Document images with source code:
◇ ◇ ◇

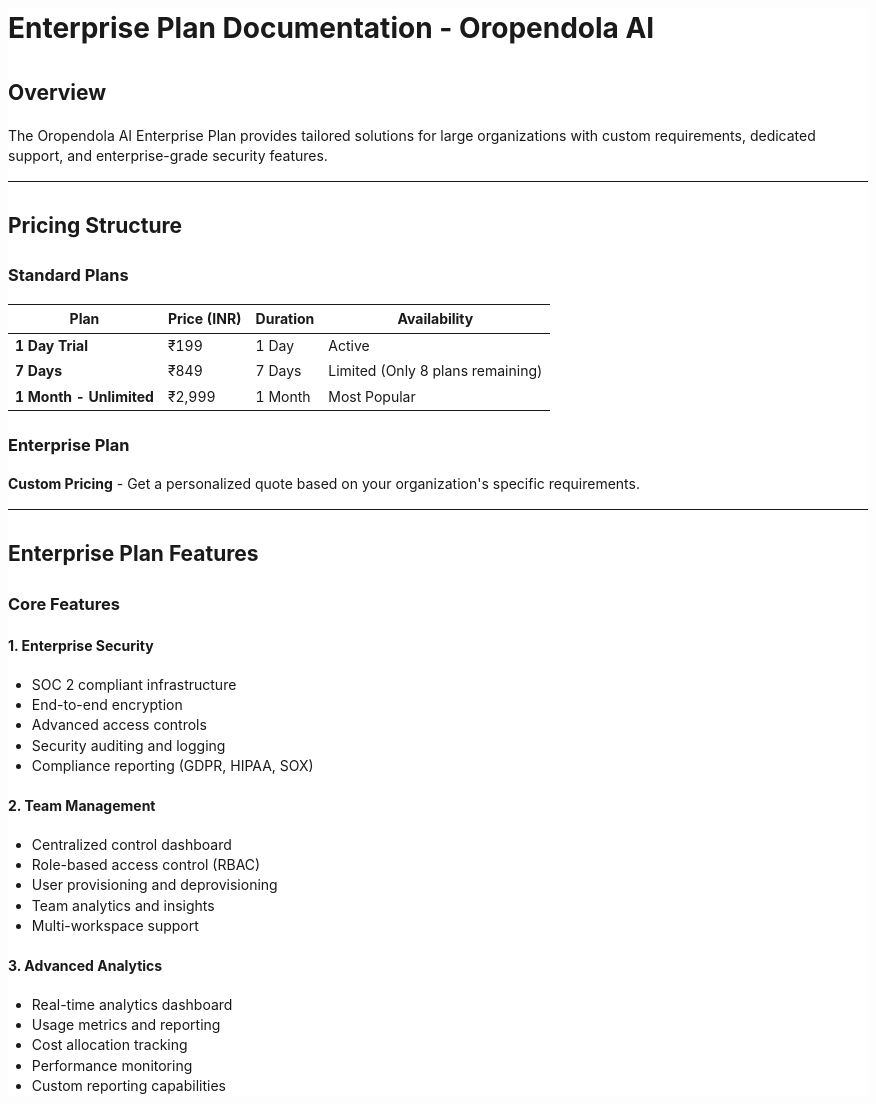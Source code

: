 # Enterprise Plan Documentation - Oropendola AI

## Overview

The Oropendola AI Enterprise Plan provides tailored solutions for large organizations with custom requirements, dedicated support, and enterprise-grade security features.

---

## Pricing Structure

### Standard Plans

| Plan | Price (INR) | Duration | Availability |
|------|-------------|----------|--------------|
| **1 Day Trial** | ₹199 | 1 Day | Active |
| **7 Days** | ₹849 | 7 Days | Limited (Only 8 plans remaining) |
| **1 Month - Unlimited** | ₹2,999 | 1 Month | Most Popular |

### Enterprise Plan

**Custom Pricing** - Get a personalized quote based on your organization's specific requirements.

---

## Enterprise Plan Features

### Core Features

#### 1. **Enterprise Security**
- SOC 2 compliant infrastructure
- End-to-end encryption
- Advanced access controls
- Security auditing and logging
- Compliance reporting (GDPR, HIPAA, SOX)

#### 2. **Team Management**
- Centralized control dashboard
- Role-based access control (RBAC)
- User provisioning and deprovisioning
- Team analytics and insights
- Multi-workspace support

#### 3. **Advanced Analytics**
- Real-time analytics dashboard
- Usage metrics and reporting
- Cost allocation tracking
- Performance monitoring
- Custom reporting capabilities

◇ ◇ ◇

*Exercise details*. Copy out, in full, each line above that has the word "support" in it.

*Answer section*.
The Oropendola AI Enterprise Plan provides tailored solutions for large organizations with custom requirements, dedicated support, and enterprise-grade security features.
- Multi-workspace support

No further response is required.